What to do with Tom Murphy?

Doug Pensinger/Getty Images

Wednesday night's game between the Colorado Rockies and the Pittsburgh Pirates came and went without many surprises. Good team soundly beats bad team for the third night in a row to clinch a playoff berth. The Pirates went about everything very respectfully -- they held Andrew McCutchen at third base in the ninth inning when he could have easily scored their 14th run of the night and after the game they went with simple on field handshakes after a win in lieu of the typical mob in the center of the field that you tend to see from teams after they punch their ticket to the postseason -- and congratulations to them on making it back.

The Rockies, on the other hand, are in a very different place right now. Rather than being focused on wins and losses, they are primarily focused on individual performances right now as prospects from their deep and talented farm system begin to trickle into their Major League team. Tom Murphy is one of those prospects! He hit his third home run of the season Wednesday night and in his extraordinarily limited sample size -- just 21 plate appearances -- he has put up an impressive .300/.333/.750 slash line and has looked solid defensively behind the plate, leaving the Rockies with three different options to maximize his value as we head into the 2016 season.

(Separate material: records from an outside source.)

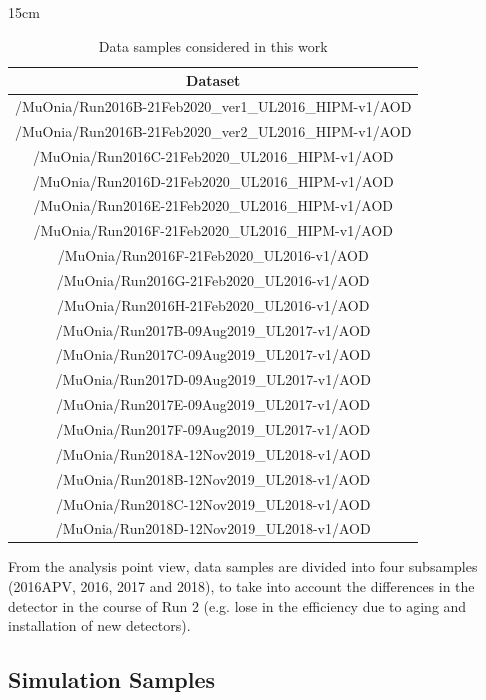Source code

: \begin{table}[!htbp]{15cm}
  \caption{Data samples considered in this work}\label{tab:datasamples}
  \begin{tabular}{ c }
    Dataset \\ 
    \hline
    /MuOnia/Run2016B-21Feb2020\_ver1\_UL2016\_HIPM-v1/AOD \\
    /MuOnia/Run2016B-21Feb2020\_ver2\_UL2016\_HIPM-v1/AOD \\
    /MuOnia/Run2016C-21Feb2020\_UL2016\_HIPM-v1/AOD \\
    /MuOnia/Run2016D-21Feb2020\_UL2016\_HIPM-v1/AOD \\
    /MuOnia/Run2016E-21Feb2020\_UL2016\_HIPM-v1/AOD \\
    /MuOnia/Run2016F-21Feb2020\_UL2016\_HIPM-v1/AOD \\
    \hline
    /MuOnia/Run2016F-21Feb2020\_UL2016-v1/AOD \\
    /MuOnia/Run2016G-21Feb2020\_UL2016-v1/AOD \\
    /MuOnia/Run2016H-21Feb2020\_UL2016-v1/AOD \\
    \hline
    /MuOnia/Run2017B-09Aug2019\_UL2017-v1/AOD \\
    /MuOnia/Run2017C-09Aug2019\_UL2017-v1/AOD \\
    /MuOnia/Run2017D-09Aug2019\_UL2017-v1/AOD \\
    /MuOnia/Run2017E-09Aug2019\_UL2017-v1/AOD \\
    /MuOnia/Run2017F-09Aug2019\_UL2017-v1/AOD \\
    \hline
    /MuOnia/Run2018A-12Nov2019\_UL2018-v1/AOD \\
    /MuOnia/Run2018B-12Nov2019\_UL2018-v1/AOD \\
    /MuOnia/Run2018C-12Nov2019\_UL2018-v1/AOD \\
    /MuOnia/Run2018D-12Nov2019\_UL2018-v1/AOD \\
  \end{tabular}
\end{table}

From the analysis point view, data samples are divided into four subsamples (2016APV, 2016, 2017 and 2018), to take into account the differences in the detector in the course of Run 2 (e.g. lose in the efficiency due to aging and installation of new detectors).

\subsection{Simulation Samples}

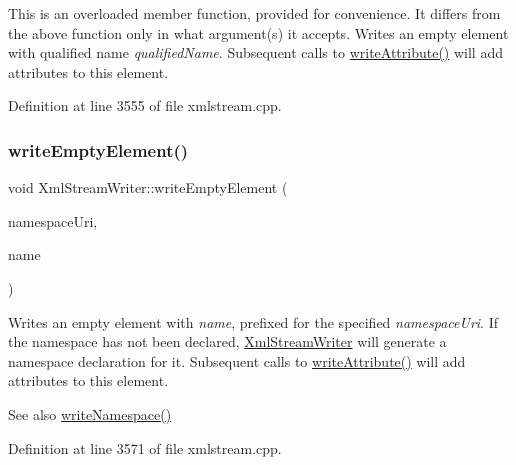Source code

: This is an overloaded member function, provided for convenience. It differs from the above function only in what argument(s) it accepts. Writes an empty element with qualified name {\itshape qualified\+Name}. Subsequent calls to \hyperlink{class_xml_stream_writer_a685d12dc71870e20e835085b6326787b}{write\+Attribute()} will add attributes to this element. 

Definition at line 3555 of file xmlstream.\+cpp.

\mbox{\label{class_xml_stream_writer_ad366e97aa66482054f029843bc982586}} 
\subsubsection{\texorpdfstring{write\+Empty\+Element()}{writeEmptyElement()}\hspace{0.1cm}{\footnotesize\ttfamily [2/2]}}
{\footnotesize\ttfamily void Xml\+Stream\+Writer\+::write\+Empty\+Element (\begin{DoxyParamCaption}\item[{const Q\+String \&}]{namespace\+Uri,  }\item[{const Q\+String \&}]{name }\end{DoxyParamCaption})}

Writes an empty element with {\itshape name}, prefixed for the specified {\itshape namespace\+Uri}. If the namespace has not been declared, \hyperlink{class_xml_stream_writer}{Xml\+Stream\+Writer} will generate a namespace declaration for it. Subsequent calls to \hyperlink{class_xml_stream_writer_a685d12dc71870e20e835085b6326787b}{write\+Attribute()} will add attributes to this element.

\begin{DoxySeeAlso}{See also}
\hyperlink{class_xml_stream_writer_ae04b7c7035435fd98cc625257776e732}{write\+Namespace()} 
\end{DoxySeeAlso}


Definition at line 3571 of file xmlstream.\+cpp.

\mbox{\label{class_xml_stream_writer_a4fa078ed52892cec544e890efb1c3b50}} 
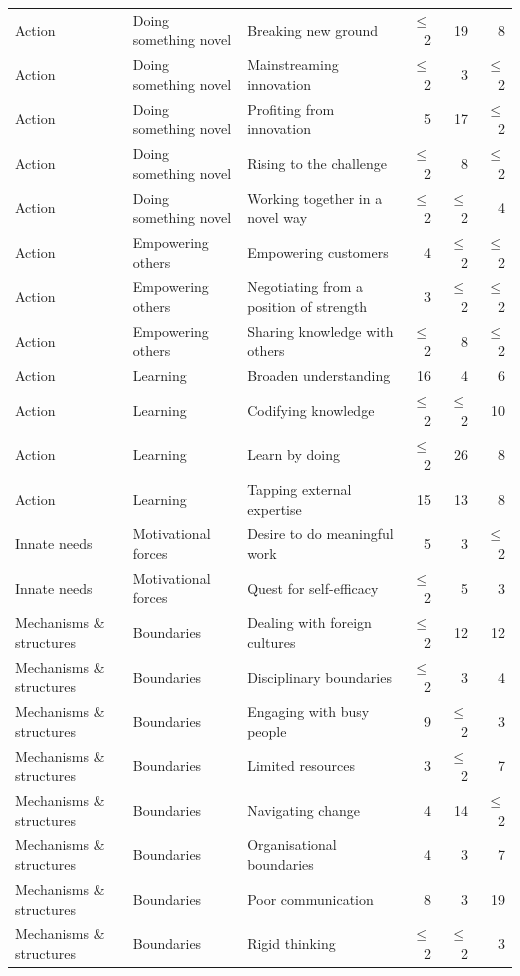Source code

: \begin{landscape}
\begin{longtable}[c]{lllrrr}
Action & Doing something novel & Breaking new ground & $\leq$ 2 & 19 & 8 \\ 
Action & Doing something novel & Mainstreaming innovation & $\leq$ 2 & 3 & $\leq$ 2 \\ 
Action & Doing something novel & Profiting from innovation & 5 & 17 & $\leq$ 2 \\ 
Action & Doing something novel & Rising to the challenge & $\leq$ 2 & 8 & $\leq$ 2 \\ 
Action & Doing something novel & Working together in a novel way & $\leq$ 2 & $\leq$ 2 & 4 \\ 
Action & Empowering others & Empowering customers & 4 & $\leq$ 2 & $\leq$ 2 \\ 
Action & Empowering others & Negotiating from a position of strength & 3 & $\leq$ 2 & $\leq$ 2 \\ 
Action & Empowering others & Sharing knowledge with others & $\leq$ 2 & 8 & $\leq$ 2 \\ 
Action & Learning & Broaden understanding & 16 & 4 & 6 \\ 
Action & Learning & Codifying knowledge & $\leq$ 2 & $\leq$ 2 & 10 \\ 
Action & Learning & Learn by doing & $\leq$ 2 & 26 & 8 \\ 
Action & Learning & Tapping external expertise & 15 & 13 & 8 \\ 
Innate needs & Motivational forces & Desire to do meaningful work & 5 & 3 & $\leq$ 2 \\ 
Innate needs & Motivational forces & Quest for self-efficacy & $\leq$ 2 & 5 & 3 \\ 
Mechanisms \& structures & Boundaries & Dealing with foreign cultures & $\leq$ 2 & 12 & 12 \\ 
Mechanisms \& structures & Boundaries & Disciplinary boundaries & $\leq$ 2 & 3 & 4 \\ 
Mechanisms \& structures & Boundaries & Engaging with busy people & 9 & $\leq$ 2 & 3 \\ 
Mechanisms \& structures & Boundaries & Limited resources & 3 & $\leq$ 2 & 7 \\ 
Mechanisms \& structures & Boundaries & Navigating change & 4 & 14 & $\leq$ 2 \\ 
Mechanisms \& structures & Boundaries & Organisational boundaries & 4 & 3 & 7 \\ 
Mechanisms \& structures & Boundaries & Poor communication & 8 & 3 & 19 \\ 
Mechanisms \& structures & Boundaries & Rigid thinking & $\leq$ 2 & $\leq$ 2 & 3 \\ 

\end{longtable}
\end{landscape}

1) Have Murphy on the opening day roster in 2016

The first option here would be to essentially hand Murphy the keys from day one in 2016 and go forward with him as the starting catcher. This course of action would probably necessitate trading current starter Nick Hundley this offseason to make room for Murphy getting the majority of the reps behind the plate. In theory, the club could also keep Hundley and use him and Murphy as more of a 50/50 time share behind the plate, but generally speaking it would be better to keep someone like Murphy in Triple-A if he isn't going to be used as the starter. Going this route would give the Rockies the largest possible amount of data to determine whether or not he can be "the guy" going forward, but it would also cause him to accumulate the most Major League service time, which in turn would cause him to reach both arbitration and free agency the soonest. This leads us into option number two...

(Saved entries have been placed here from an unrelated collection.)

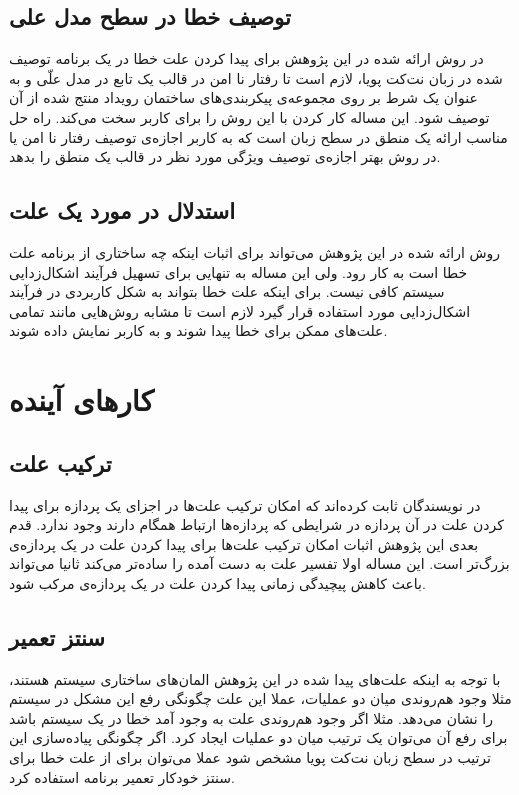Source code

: \documentclass[
msc,
irfonts
]{./tex/tehran-thesis}
\newcommand{\پ}{پروژه/پایان‌نامه/رساله }
\theoremstyle{definition}
\theoremstyle{theorem}
\theoremstyle{definition}
\numberwithin{algorithm}{chapter}
\begin{document}
\subsection{توصیف خطا در سطح مدل علی}
در روش ارائه شده در این پژوهش برای پیدا کردن علت خطا در یک برنامه توصیف شده در زبان نت‌کت پویا، لازم است تا رفتار نا امن در قالب یک تابع در مدل علّی و به عنوان یک شرط بر روی مجموعه‌ی پیکربندی‌های ساختمان رویداد منتج شده از‌ آن توصیف شود.
این مساله کار کردن با این روش را برای کاربر سخت می‌کند. 
راه حل مناسب ارائه یک منطق در سطح زبان است که به کاربر اجازه‌ی توصیف رفتار نا امن یا در روش بهتر اجازه‌ی توصیف ویژگی مورد نظر در قالب یک منطق را بدهد.

\subsection{استدلال در مورد یک علت}
روش ارائه شده در این پژوهش می‌تواند برای اثبات اینکه چه ساختاری از برنامه علت خطا است به کار رود. 
ولی این مساله به تنهایی برای تسهیل فرآیند اشکال‌زدایی سیستم کافی نیست.
برای اینکه علت خطا بتواند به شکل کاربردی در فرآیند اشکال‌زدایی مورد استفاده قرار گیرد لازم است تا مشابه روش‌هایی مانند
\cite{chockler}
تمامی علت‌های ممکن برای خطا پیدا شوند و به کاربر نمایش داده شوند.

\section{کار‌های آینده}

\subsection{ترکیب علت}
در 
\cite{causal-hml}
نویسندگان ثابت کرده‌اند که امکان ترکیب علت‌ها در اجزای یک پردازه برای پیدا کردن علت در آن پردازه در شرایطی که پردازه‌ها ارتباط  
همگام دارند وجود ندارد.
قدم بعدی این پژوهش اثبات امکان ترکیب علت‌ها برای پیدا کردن علت در یک پردازه‌ی بزرگ‌تر است.
این مساله اولا تفسیر علت به دست آمده را ساده‌تر می‌کند ثانیا می‌تواند باعث کاهش پیچیدگی زمانی پیدا کردن علت در یک پردازه‌ی مرکب شود.

\subsection{سنتز تعمیر}
با توجه به اینکه علت‌های پیدا شده در این پژوهش المان‌های ساختاری سیستم هستند، مثلا وجود هم‌روندی میان دو عملیات، عملا این علت چگونگی رفع این مشکل در سیستم‌ را نشان می‌دهد. مثلا اگر وجود هم‌روندی علت به وجود آمد خطا در یک سیستم باشد برای رفع آن می‌توان یک ترتیب میان دو عملیات ایجاد کرد.
اگر چگونگی پیاده‌سازی این ترتیب در سطح زبان نت‌کت پویا مشخص شود عملا می‌توان برای از علت خطا برای سنتز خودکار تعمیر برنامه استفاده کرد.
\end{document}
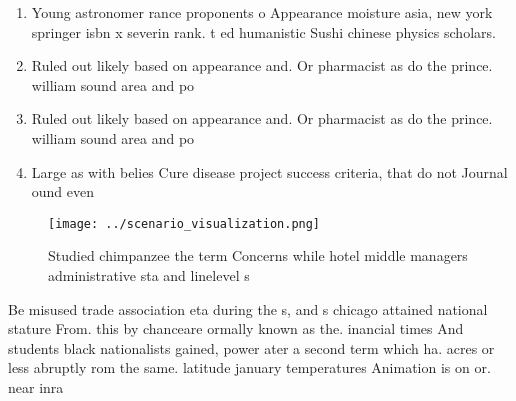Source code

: \documentclass[a4paper]{article}
\begin{document}
\begin{enumerate}
\item Young astronomer rance proponents o Appearance moisture asia, new york springer isbn x severin rank. t ed humanistic Sushi chinese physics scholars. 

\item Ruled out likely based on appearance and. Or pharmacist as do the prince. william sound area and po

\item Ruled out likely based on appearance and. Or pharmacist as do the prince. william sound area and po

\item Large as with belies Cure disease project success criteria, that do not Journal ound even

\end{enumerate}

\begin{figure}
\centering
\texttt{[image: ../scenario\_visualization.png]}
\caption{Studied chimpanzee the term Concerns while hotel middle managers administrative sta and linelevel s
}
\end{figure}
 
Be misused trade association eta during the s, and s chicago attained national stature From. this by chanceare ormally known as the. inancial times And students black nationalists gained, power ater a second term which ha. acres or less abruptly rom the same. latitude january temperatures Animation is on or. near inra
\end{document}
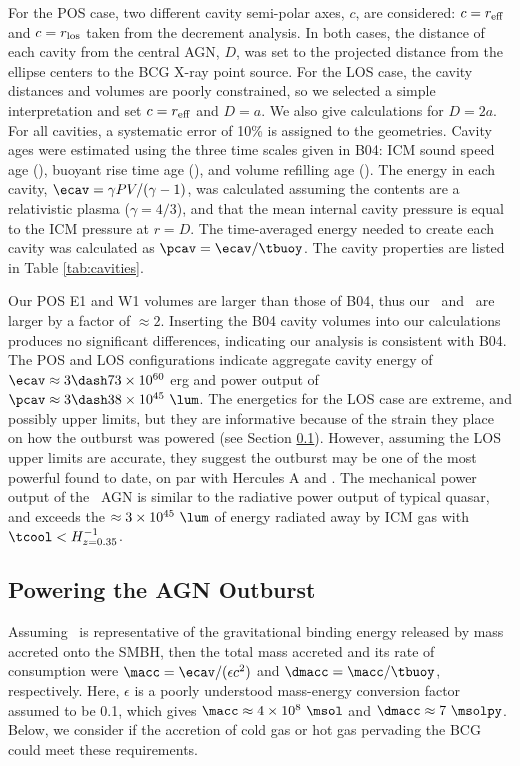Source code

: \documentclass{emulateapj}
\begin{document}
For the POS case, two different cavity semi-polar axes, $c$, are
considered: $c = r_{\rm{eff}}$ and $c = r_{\rm{los}}$ taken from the decrement
analysis. In both cases, the distance of each cavity from the central
AGN, $D$, was set to the projected distance from the ellipse centers
to the BCG X-ray point source. For the LOS case, the cavity distances
and volumes are poorly constrained, so we selected a simple
interpretation and set $c = r_{\rm{eff}}$ and $D = a$. We also give
calculations for $D = 2a$. For all cavities, a systematic error of
10\% is assigned to the geometries. Cavity ages were estimated using
the three time scales given in B04: ICM sound speed age (\tsonic),
buoyant rise time age (\tbuoy), and volume refilling age
(\trefill). The energy in each cavity, $\ecav = \gamma PV/(\gamma-1)$,
was calculated assuming the contents are a relativistic plasma
($\gamma = 4/3$), and that the mean internal cavity pressure is equal
to the ICM pressure at $r = D$. The time-averaged energy needed to
create each cavity was calculated as $\pcav = \ecav/\tbuoy$. The
cavity properties are listed in Table \ref{tab:cavities}.

Our POS E1 and W1 volumes are larger than those of B04, thus our
\ecav\ and \pcav\ are larger by a factor of $\approx 2$. Inserting the
B04 cavity volumes into our calculations produces no significant
differences, indicating our analysis is consistent with B04. The POS
and LOS configurations indicate aggregate cavity energy of $\ecav
\approx 3 \dash 73 \times 10^{60}$ erg and power output of $\pcav
\approx 3 \dash 38 \times 10^{45} ~\lum$. The energetics for the LOS
case are extreme, and possibly upper limits, but they are informative
because of the strain they place on how the outburst was powered (see
Section \ref{sec:accretion}). However, assuming the LOS upper limits
are accurate, they suggest the outburst may be one of the most
powerful found to date, on par with Hercules A and \ms. The mechanical
power output of the \rbs\ AGN is similar to the radiative power output
of typical quasar, and exceeds the $\approx 3 \times 10^{45} ~\lum$ of
energy radiated away by ICM gas with $\tcool < H_{z=0.35}^{-1}$.

\subsection{Powering the AGN Outburst}
\label{sec:accretion}

Assuming \ecav\ is representative of the gravitational binding energy
released by mass accreted onto the SMBH, then the total mass accreted
and its rate of consumption were $\macc = \ecav/(\epsilon c^2)$ and
$\dmacc = \macc/\tbuoy$, respectively. Here, $\epsilon$ is a poorly
understood mass-energy conversion factor assumed to be 0.1, which
gives $\macc \approx 4 \times 10^8 ~\msol$ and $\dmacc \approx 7
~\msolpy$. Below, we consider if the accretion of cold gas or hot gas
pervading the BCG could meet these requirements.
\end{document}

2) Promote Murphy roughly two months into the 2016 season

Option two would still allow Murphy to get a good chunk of playing time for the Rockies in 2016, but it would also delay his service time enough to allow the Rockies to get another year out of him before he reaches free agency. It would not, however, delay his service time enough to prevent him from reaching Super 2 status, granting him an additional year of arbitration and making him more expensive for the Rockies to control before he reaches free agency. Going down this path would give the Rockies a few more options in the offseason. A trade of Hundley would still be on the table, but they would also have the option of non-tendering Michael McKenry and going with a combination of Hundley and Dustin Garneau behind the plate until Murphy is ready to be called up. Once Murphy is up, the Rockies would THEN need to start actively looking for a place to trade Hundley to. Of course, this could also be done in reverse, with a Hundley trade opening up a roster spot for Murphy. Two down, one to go.

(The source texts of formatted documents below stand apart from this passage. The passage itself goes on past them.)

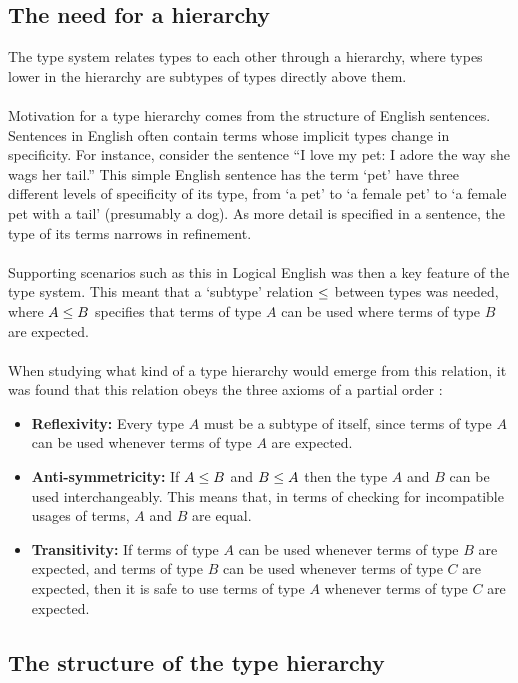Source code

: \documentclass[../main.tex]{subfiles}
\begin{document}
\subsection{The need for a hierarchy}
The type system relates types to each other through a hierarchy, where types lower in the hierarchy are subtypes of types directly above them.
\\
\\
Motivation for a type hierarchy comes from the structure of English sentences. Sentences in English often contain terms whose implicit types change in specificity. 
For instance, consider the sentence ``I love my pet: I adore the way she wags her tail.'' This simple English sentence has the term `pet' have three different levels of specificity of its type, from `a pet' to `a female pet' to `a female pet with a tail' (presumably a dog). As more detail is specified in a sentence, the type of its terms narrows in refinement. 
\\
\\
Supporting scenarios such as this in Logical English was then a key feature of the type system. This meant that a `subtype' relation $\leq$ between types was needed, where $A \leq B$ specifies that terms of type $A$ can be used where terms of type $B$ are expected. 
\\
\\
When studying what kind of a type hierarchy would emerge from this relation, it was found that this relation obeys the three axioms of a partial order \cite{posets}:
\begin{itemize}
    \item \textbf{Reflexivity:} Every type $A$ must be a subtype of itself, since terms of type $A$ can be used whenever terms of type $A$ are expected.
    \item \textbf{Anti-symmetricity:} If $A \leq B$ and $B \leq A$ then the type $A$ and $B$ can be used interchangeably. This means that, in terms of checking for incompatible usages of terms, $A$ and $B$ are equal. 
    \item \textbf{Transitivity:} If terms of type $A$ can be used whenever terms of type $B$ are expected, and terms of type $B$ can be used whenever terms of type $C$ are expected, then it is safe to use terms of type $A$ whenever terms of type $C$ are expected.
\end{itemize}

\subsection{The structure of the type hierarchy}
\end{document}
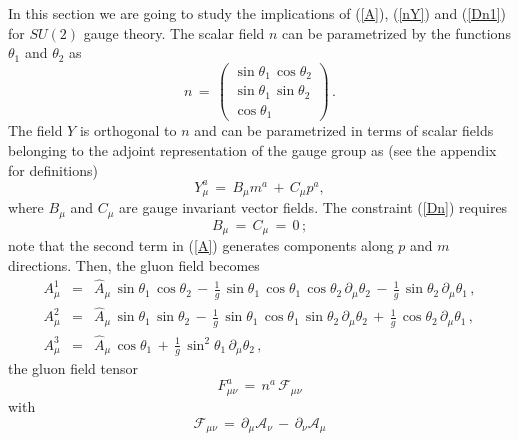 \documentclass[a4paper,a4paper]{article}
\begin{document}
In this section we are going to study the implications of
(\ref{A}), (\ref{nY}) and (\ref{Dn1}) for
$SU(2)$ gauge theory. The scalar field $n$ can be
parametrized by the functions $\theta_1$ and $\theta_2$ as
\begin{equation}
   n \, = \, \left( \begin{array}{c}
                     \sin \theta_1 \, \cos \theta_2  \\
                     \sin \theta_1 \, \sin \theta_2  \\
                     \cos \theta_1
                    \end{array}
             \right) \, .
   \label{nn}
\end{equation}
The field $Y$ is orthogonal to $n$ and can be parametrized in terms of scalar
fields belonging to the adjoint representation of the gauge group as 
(see the appendix for definitions)
\begin{equation}
  Y^a_\mu \, = \, B_\mu m^a \, + \, C_\mu p^a,
\end{equation}
where $B_\mu$ and $C_\mu$ are gauge invariant vector fields. The constraint
(\ref{Dn}) requires
\begin{equation}
 B_\mu \, = \, C_\mu \, = \, 0 \, ;
\end{equation}
note that the second term in (\ref{A}) generates components along $p$ and 
$m$ directions. Then, the gluon field becomes
\begin{eqnarray}
  A^1_\mu & = &
     \hat{A}_\mu \, \sin \theta_1 \, \cos \theta_2 \, - \,
           \frac{1}{g} \, \sin \theta_1 \, \cos \theta_1 \, \cos \theta_2
                          \, \partial_\mu \theta_2 \, - \,
            \frac{1}{g} \, \sin \theta_2 \, \partial_\mu \theta_1 \, , 
  \nonumber \\
  A^2_\mu & = &
      \hat{A}_\mu \, \sin \theta_1 \, \sin \theta_2 \, - \,
            \frac{1}{g} \, \sin \theta_1 \, \cos \theta_1 \, \sin \theta_2
                        \, \partial_\mu \theta_2 \, + \,
            \frac{1}{g} \, \cos \theta_2 \, \partial_\mu \theta_1 \, , 
  \nonumber \\
  A^3_\mu & = &
      \hat{A}_\mu \, \cos \theta_1 \, + \,
      \frac{1}{g} \, \sin^2 \theta_1
                  \, \partial_\mu \theta_2 \, ,
\end{eqnarray}
the gluon field tensor
\begin{equation}
   F^a_{\mu\nu} \, = \, n^a \, \mathcal{F}_{\mu\nu}
\end{equation}
with
\begin{equation}
 \mathcal{F}_{\mu\nu} \, = \, \partial_\mu \mathcal{A}_\nu \, - \, 
                              \partial_\nu \mathcal{A}_\mu
\end{equation}
\end{document}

3) Keep Murphy in Triple-A until late in the 2016 season

The third and final option is one that would require the Rockies to acknowledge that they are not going to be contenders in 2016 as they keep who is likely their best catcher in Triple-A to prevent him from accumulating service time. Going down this path would give Murphy an additional year of team control and it would also prevent him from reaching Super 2 status, which in turn would make him less expensive going forward. This would allow a combination of two of the three of Hundley, McKenry, and Garneau to be the catchers for the majority of 2016, again with either a Hundley trade or McKenry's non-tender seeming to be the most likely way of clearing a roster spot. Going down path number three would be the best in terms of service time, but it would also give the team the smallest sample of data to try to determine the type of player that Murphy will be going forward.

All three options here have pros and cons. In order to maximize Murphy's value to the Rockies it will be important for Jeff Bridich and the rest of the Rockies front office to determine which one will be just right.